I do appreciate your points. However, Iran is nothing to do with his application. It is being made in Turkey, and all applications in Turkey are online, so he would be downloading a copy and taking it with his documents including his passport to the visa application centre of his choice, which the op says is Istanbul. I assume that he would stay in Turkey until a decision is made.
That is what one often has to do, if a citizen of a country with which the UK has no diplomatic relations.


----------



## Joppa (Sep 7, 2009)

Waiting in Turkey? He may be waiting for 3 months!


----------



## joneeboy (Jul 29, 2013)

But he did not. The Consulate-General in Istanbul has special arrangements for Iranian passport holders, as does the UAE. I know someone who just stayed there with a friend. Of course, those 'special arrangements' may include taking a photocopy of passport at the visa processing agency as reported elsewhere in this thread, but if so, it is not publicised on the British Embassy website.


----------



## Joppa (Sep 7, 2009)

So what are you arguing about?

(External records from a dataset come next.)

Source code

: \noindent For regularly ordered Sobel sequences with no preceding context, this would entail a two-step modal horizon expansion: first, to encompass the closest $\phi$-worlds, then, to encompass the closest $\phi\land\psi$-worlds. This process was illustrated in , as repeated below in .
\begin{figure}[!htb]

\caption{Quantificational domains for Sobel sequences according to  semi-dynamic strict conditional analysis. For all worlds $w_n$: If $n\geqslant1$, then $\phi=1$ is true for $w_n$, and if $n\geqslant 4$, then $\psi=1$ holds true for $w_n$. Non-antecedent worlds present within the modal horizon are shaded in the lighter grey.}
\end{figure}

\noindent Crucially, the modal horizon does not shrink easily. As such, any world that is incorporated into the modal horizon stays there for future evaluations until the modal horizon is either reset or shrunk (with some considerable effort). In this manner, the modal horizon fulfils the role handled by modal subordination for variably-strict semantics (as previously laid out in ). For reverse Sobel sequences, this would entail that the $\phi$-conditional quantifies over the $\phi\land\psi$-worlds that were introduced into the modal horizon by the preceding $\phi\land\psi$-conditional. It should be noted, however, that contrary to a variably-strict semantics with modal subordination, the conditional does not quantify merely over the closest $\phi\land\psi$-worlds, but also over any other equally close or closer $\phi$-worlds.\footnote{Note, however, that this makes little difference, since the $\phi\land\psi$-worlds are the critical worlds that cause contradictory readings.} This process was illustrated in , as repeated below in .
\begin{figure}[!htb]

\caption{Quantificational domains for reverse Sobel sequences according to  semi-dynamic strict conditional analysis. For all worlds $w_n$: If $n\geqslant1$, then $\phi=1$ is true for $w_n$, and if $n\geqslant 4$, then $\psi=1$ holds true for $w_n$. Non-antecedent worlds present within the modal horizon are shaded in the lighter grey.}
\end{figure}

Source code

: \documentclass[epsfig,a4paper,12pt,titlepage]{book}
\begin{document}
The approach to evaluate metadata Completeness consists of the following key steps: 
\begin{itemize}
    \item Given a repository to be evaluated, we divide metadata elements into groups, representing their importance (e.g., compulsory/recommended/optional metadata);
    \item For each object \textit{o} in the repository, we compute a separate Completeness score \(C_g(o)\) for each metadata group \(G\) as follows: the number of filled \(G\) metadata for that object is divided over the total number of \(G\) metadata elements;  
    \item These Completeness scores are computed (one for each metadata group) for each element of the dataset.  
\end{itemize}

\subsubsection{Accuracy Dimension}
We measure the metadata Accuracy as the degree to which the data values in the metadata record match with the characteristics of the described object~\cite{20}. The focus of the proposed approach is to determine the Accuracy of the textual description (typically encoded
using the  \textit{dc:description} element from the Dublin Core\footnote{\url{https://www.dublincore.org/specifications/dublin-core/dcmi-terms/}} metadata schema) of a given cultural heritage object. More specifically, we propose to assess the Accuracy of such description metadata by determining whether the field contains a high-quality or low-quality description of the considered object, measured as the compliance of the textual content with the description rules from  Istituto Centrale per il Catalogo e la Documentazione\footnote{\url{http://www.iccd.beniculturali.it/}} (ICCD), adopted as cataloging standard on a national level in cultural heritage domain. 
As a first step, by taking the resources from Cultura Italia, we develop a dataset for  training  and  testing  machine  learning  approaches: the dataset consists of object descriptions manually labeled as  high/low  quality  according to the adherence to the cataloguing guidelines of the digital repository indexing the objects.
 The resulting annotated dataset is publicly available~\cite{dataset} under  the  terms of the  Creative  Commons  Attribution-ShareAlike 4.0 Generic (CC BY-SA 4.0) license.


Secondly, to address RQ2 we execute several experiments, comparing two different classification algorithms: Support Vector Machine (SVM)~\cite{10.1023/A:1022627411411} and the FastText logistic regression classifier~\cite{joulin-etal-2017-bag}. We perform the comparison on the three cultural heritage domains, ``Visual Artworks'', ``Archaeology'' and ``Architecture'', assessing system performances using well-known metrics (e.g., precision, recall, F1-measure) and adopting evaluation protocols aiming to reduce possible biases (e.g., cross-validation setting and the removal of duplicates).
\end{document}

I know what I'm talking about!


----------



## august24 (Mar 4, 2014)

joneeboy said:


> I do appreciate your points. However, Iran is nothing to do with his application. It is being made in Turkey, and all applications in Turkey are online, so he would be downloading a copy and taking it with his documents including his passport to the visa application centre of his choice, which the op says is Istanbul. I assume that he would stay in Turkey until a decision is made.
> That is what one often has to do, if a citizen of a country with which the UK has no diplomatic relations.


'm not sure if this only applies to Iranian citizens or not, however as I mentioned before, since the closure of the British embassy in Iran, Iranian citizen need to travel to Turkey or UAE to apply for any kind of visas. For settlement visas since the process takes up to 12 weeks they will check the applicants passport when he attends his appointment to the British embassy, then they will make a copies for themselves and return the original passport to the applicant so he can get back to his country.


----------



## august24 (Mar 4, 2014)

hey guys,
thank u all for the comments. I now have the refusal letter here and below are the reasons they have rejected my husband. the first one which is about our relationship, I kind of agree with it. but my husband had all the supporting documents such as pictures, our wedding videos, emails and etc.. with him to hand it to them, but they said they don't need it and gave it back to him!
However for the second reason I believe there has been a big mistake since we have provided all the documents required! It is very clear and obvious on my documents that my income is reasonably above the income they required!

They have also given us a form of 16 pages that we need to fill in, however I will be receiving it by tmrw night. Please let me know what you think and what I need to to next

ok the pictures below are the refusal letter:

Many thanks


----------



## Joppa (Sep 7, 2009)

In short you submitted an incomplete application.
You didn't send in Appendix 2 (why not?)
You didn't submit enough evidence about self-employment (rule is very clear in FM1.7)
All you've shown about your relationship is marriage certificate. You need a host of others, such as relationship history (in the form of a letter), record of having met, travel together, ongoing communication such as Skype, emails, photos etc. They don't accept videos or DVDs. He should have ignored what they said and just left the package there. 

As you have been correctly turned down, re-apply with completed Appendix 2 and other required evidence.


----------



## august24 (Mar 4, 2014)

Joppa said:


> In short you submitted an incomplete application.
> You didn't send in Appendix 2 (why not?)
> You didn't submit enough evidence about self-employment (rule is very clear in FM1.7)
> All you've shown about your relationship is marriage certificate. You need a host of others, such as relationship history (in the form of a letter), record of having met, travel together, ongoing communication such as Skype, emails, photos etc. They don't accept videos or DVDs. He should have ignored what they said and just left the package there.
> ...


I appreciate your comment. thank you.
I didn't realise that we needed to fill in the appendix 2!! It wasn't clear to us that we had to do it. I thought those forms are only for the countries that can not apply online! 
anyway do I need to show every single emails and texts from since we met? I don't feel comfortable with sharing details of my personal life with all these people  
Do we need to re-apply or just appeal with completed forms & documents?

Thank you


----------



## Joppa (Sep 7, 2009)

Just the fact you have communicated, not the content.
You can try sending completed Appendix Two and other evidence, as your case is on hold.


----------